Presentía que, un día más, la jornada se alargaría hasta bien entrada la tarde,
por lo que tendría que llamar a Juan para cancelar una comida que había sido
pospuesta en otras cuatro ocasiones.
-Qué
paciencia tiene, no sé cómo me aguanta –se sorprendió escuchando sus propias
palabras pronunciadas, inconscientemente, en voz alta.
Llegó
a la puerta de los Juzgados. Comenzó a subir las tres escaleras sobradamente conocidas
pero no contaba con que sus tacones volvieran a jugarle una mala pasada. A
punto estuvo de caer. Una mano salió de no sabía dónde y ella se aferró con
fuerza. Levantó la vista para reconocer un rostro que le resultó familiar. Era
un hombre, de mediana edad con el rostro curtido por el sol. Su ropa estaba
sucia aunque se notaba que no había descuidado su higiene personal.
-Gracias.
-Tenga
cuidado, podría haberse hecho daño.
Continuó
su camino. Cuando llegó a lo alto de las escaleras se giró, pero el señor había
desaparecido. A su mente asomó una imagen que, por repetitiva, había
descartado. Un señor, sentado en un banco frente a los Juzgados tocaba un ajado
violín todas las mañanas. Un cartel rezaba a sus pies “Tengo familia y no tengo
trabajo. Agradezco cualquier ayuda. Gracias”.
Un
profundo sentimiento de culpabilidad la invadió. Pensó en todas esas personas
con las que se cruzaba a diario: los que piden, los que venden, los que te
limpian el parabrisas del coche en un semáforo, los indigentes que duermen en
bancos o cajeros automáticos,... todos ellos, a los que ya se había
acostumbrado como si hubieran estado allí, formando parte de la ciudad, ajenos
a sus necesidades y expectativas.

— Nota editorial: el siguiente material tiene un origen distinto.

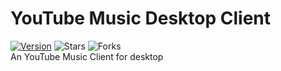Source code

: # YouTube Music Desktop Client
[![Version](https://img.shields.io/badge/version-0.0.2-blue.svg?style=flat-square)](https://github.com/HidekiHrk/YouTube-Music-Desktop-Client/releases/tag/v0.0.2) ![Stars](https://img.shields.io/github/stars/HidekiHrk/YouTube-Music-Desktop-Client.svg) ![Forks](https://img.shields.io/github/forks/HidekiHrk/YouTube-Music-Desktop-Client.svg)<br>
An YouTube Music Client for desktop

No había reparado en esas personas porque no
formaban parte de su ascenso a su éxito personal.
Se
giró y entró en el imponente edificio. Un guarda de seguridad se acercó.
-Buenos
días, señorita García. En su despacho la esperan los abogados de las partes.
-Buenos
días Lorenzo, ¿qué tal va la mañana?
-Bien.
Tranquila. Lo único ha sido que han tenido que echar al vagabundo ese que nos
da la tabarra con la música todos los días. Ha venido la policía y le han dicho
que no vuelva por aquí o será cliente de este edificio –rió su propia
ocurrencia.
La
Jueza le dedicó una mirada cargada de tristeza.
-No
soy la única que estaba ciega. Que pases un buen día, Lorenzo.
Y se marchó a empezar
su jornada laboral con una venda menos sobre sus ojos.